En el pueblo de Guatire se erigió hace ya varios años una estatua de un indígena que pretendía ser un homenaje a los pueblos aguerridos que poblaron la zona y que hicieron resistencia a los invasores españoles. El resultado no fue el esperado. La obra de dudosa calidad técnica (por decirlo de la mejor manera) creó de inmediato un malestar visual e histórico en el pueblo. Los calificativos se hicieron numerosos, se echó mano del ingenio popular para describir desde los ángulos más corrosivos el adefesio que reinaba justo en el centro de la plaza. Se planificaron sabotajes, derrumbes, actos osados que restablecieran y dignificaran la bravía imagen de los pueblos originarios. Se acudió a las diligencias legales ante la alcaldía. El monumento, si así se le puede llamar, era una infeliz caricatura basada en la ya deformada imagen que un equipo de beisbol del norte ha utilizado como identidad. El final feliz de esta historia es que años después de ser instalada, volvió la sindéresis y la obra fue removida a grúa y mandarria. A nadie se le ocurrió esgrimir la idea de agresión al patrimonio. Nos encontramos con un caso parecido en Chile donde una pieza de Nicanor Plaza (el mismo autor del Andrés Bello de la Plaza Venezuela) que ha sido tenido como fiel retrato de Caupolicán es en realidad el último de los Mohicanos.

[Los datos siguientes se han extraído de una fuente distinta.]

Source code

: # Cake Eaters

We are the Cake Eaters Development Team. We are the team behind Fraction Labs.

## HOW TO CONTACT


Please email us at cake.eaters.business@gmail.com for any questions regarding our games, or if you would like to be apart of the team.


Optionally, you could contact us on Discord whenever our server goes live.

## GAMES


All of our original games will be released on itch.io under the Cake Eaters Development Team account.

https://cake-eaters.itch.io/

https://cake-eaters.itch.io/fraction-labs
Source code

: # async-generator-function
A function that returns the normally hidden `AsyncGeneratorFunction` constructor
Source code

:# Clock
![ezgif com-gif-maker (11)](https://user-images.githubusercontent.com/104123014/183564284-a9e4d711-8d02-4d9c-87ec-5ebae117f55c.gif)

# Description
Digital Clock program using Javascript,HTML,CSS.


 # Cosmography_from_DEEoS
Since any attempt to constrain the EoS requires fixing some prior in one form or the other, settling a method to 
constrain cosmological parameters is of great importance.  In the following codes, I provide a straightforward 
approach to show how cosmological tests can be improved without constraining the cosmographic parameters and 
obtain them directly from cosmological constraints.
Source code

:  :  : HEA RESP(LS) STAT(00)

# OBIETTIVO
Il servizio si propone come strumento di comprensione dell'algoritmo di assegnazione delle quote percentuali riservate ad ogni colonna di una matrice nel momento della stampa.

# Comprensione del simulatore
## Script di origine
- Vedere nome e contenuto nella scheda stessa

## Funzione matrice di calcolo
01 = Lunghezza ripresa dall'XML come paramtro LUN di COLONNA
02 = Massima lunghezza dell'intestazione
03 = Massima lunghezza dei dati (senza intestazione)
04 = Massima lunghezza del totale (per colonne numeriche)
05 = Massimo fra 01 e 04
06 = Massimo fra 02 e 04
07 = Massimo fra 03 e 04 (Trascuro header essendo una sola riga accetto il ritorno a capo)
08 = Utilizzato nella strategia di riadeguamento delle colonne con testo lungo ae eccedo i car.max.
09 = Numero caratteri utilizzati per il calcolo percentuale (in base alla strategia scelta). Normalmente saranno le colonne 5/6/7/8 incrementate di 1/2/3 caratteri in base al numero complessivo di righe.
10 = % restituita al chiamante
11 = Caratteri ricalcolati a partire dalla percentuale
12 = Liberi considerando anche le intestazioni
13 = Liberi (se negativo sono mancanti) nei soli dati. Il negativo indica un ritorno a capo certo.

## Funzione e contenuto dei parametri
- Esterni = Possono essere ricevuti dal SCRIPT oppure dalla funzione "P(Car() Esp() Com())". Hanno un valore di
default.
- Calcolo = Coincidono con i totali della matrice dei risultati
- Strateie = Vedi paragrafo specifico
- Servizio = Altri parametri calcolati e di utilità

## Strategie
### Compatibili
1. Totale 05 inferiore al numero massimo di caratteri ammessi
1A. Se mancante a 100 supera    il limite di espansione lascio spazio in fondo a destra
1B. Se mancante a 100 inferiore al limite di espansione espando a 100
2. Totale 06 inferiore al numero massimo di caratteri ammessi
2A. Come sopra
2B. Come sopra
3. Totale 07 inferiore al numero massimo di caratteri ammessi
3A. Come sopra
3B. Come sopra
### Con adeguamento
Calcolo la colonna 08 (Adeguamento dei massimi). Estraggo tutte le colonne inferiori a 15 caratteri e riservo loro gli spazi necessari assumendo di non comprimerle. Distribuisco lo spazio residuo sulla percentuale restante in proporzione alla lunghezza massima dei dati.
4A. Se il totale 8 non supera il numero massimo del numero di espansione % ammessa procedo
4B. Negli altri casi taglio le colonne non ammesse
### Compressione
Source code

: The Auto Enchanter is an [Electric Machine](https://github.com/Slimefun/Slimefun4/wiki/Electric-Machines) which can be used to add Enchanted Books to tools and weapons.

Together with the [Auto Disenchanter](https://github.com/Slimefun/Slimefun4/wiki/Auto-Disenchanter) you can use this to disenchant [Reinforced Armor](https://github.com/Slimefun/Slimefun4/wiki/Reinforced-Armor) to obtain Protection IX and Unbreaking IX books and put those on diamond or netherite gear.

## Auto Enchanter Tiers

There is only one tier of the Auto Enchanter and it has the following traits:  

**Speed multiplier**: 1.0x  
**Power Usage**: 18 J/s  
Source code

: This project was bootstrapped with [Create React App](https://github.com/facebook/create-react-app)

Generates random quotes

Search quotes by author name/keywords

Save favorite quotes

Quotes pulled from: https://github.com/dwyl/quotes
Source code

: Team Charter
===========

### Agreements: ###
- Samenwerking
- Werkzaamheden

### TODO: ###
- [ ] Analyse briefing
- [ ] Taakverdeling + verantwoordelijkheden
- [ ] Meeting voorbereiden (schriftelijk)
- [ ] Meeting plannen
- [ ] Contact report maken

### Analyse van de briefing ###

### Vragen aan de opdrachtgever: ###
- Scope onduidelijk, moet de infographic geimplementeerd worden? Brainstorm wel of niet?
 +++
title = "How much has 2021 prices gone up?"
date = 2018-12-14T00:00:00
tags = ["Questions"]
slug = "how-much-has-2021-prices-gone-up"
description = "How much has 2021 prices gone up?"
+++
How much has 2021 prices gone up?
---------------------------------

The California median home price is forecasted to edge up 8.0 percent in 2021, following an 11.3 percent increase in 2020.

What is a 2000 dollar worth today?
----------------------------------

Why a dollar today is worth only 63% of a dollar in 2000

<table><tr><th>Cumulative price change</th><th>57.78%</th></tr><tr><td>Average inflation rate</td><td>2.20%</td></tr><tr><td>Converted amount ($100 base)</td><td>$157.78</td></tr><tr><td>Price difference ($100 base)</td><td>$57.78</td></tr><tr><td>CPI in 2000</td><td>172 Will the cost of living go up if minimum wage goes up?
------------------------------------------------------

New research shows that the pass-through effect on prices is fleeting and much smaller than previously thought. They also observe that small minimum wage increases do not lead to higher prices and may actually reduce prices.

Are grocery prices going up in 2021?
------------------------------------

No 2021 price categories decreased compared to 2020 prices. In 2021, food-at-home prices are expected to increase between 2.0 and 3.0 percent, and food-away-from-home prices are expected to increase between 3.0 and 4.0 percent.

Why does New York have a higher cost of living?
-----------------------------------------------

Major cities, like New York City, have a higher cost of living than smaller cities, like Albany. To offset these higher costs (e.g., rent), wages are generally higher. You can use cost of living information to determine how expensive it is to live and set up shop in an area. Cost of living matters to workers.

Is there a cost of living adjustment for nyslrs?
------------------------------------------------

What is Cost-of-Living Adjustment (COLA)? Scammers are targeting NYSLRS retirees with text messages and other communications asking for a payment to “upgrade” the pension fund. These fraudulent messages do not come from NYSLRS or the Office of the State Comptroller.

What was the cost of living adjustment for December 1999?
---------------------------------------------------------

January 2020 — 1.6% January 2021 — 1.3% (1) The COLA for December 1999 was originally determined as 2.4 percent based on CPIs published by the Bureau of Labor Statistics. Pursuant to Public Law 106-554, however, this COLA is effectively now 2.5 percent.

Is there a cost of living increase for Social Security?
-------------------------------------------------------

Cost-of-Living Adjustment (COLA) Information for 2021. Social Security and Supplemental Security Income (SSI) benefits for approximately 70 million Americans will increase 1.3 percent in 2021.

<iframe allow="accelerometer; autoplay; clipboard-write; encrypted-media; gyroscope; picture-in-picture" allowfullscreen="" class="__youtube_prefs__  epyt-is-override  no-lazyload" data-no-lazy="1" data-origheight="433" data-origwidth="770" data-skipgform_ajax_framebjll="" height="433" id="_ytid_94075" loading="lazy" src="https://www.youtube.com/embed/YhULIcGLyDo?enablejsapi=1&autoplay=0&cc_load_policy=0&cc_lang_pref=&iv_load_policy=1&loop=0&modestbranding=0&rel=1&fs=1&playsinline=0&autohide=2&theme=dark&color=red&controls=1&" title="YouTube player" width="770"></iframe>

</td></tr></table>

Nada más alejado de la realidad que considerar que las estatuas son objetos inertes, carentes de vida y estáticos, a su alrededor se tejen leyendas magníficas, amoríos intensos y profundos simbolismos. Es abundante la documentación de los derrumbes e instalaciones de estatuas llevados por los avatares históricos de las sociedades. Ningún capítulo de la gesta humana es totalmente pacífico y las estatuas, cargadas de vida por obra del espíritu humano han jugado un papel dinámico sin duda alguna. Pigmalión terminó enamorado de Galatea, una estatua que él mismo había moldeado con sus manos. Este amor a la propia creación está presente también de manera colectiva en los pueblos que establecen dinámicas profundamente emocionales y pasionales con estos objetos. Se dice que Miguel Ángel al ver terminado su famoso Moisés lo agredió de un mandarriazo pidiéndole que hablara. Con todos los mitos, leyendas e historias verídicas donde hay una estatua envuelta, se puede armar una muy particular teoría emocional del ser humano y de los pueblos. Depositamos fe, amor y esperanza en estos trozos de bronce o piedra en nuestro afán de exteriorizar las pasiones y los más misteriosos mecanismos de nuestro espíritu.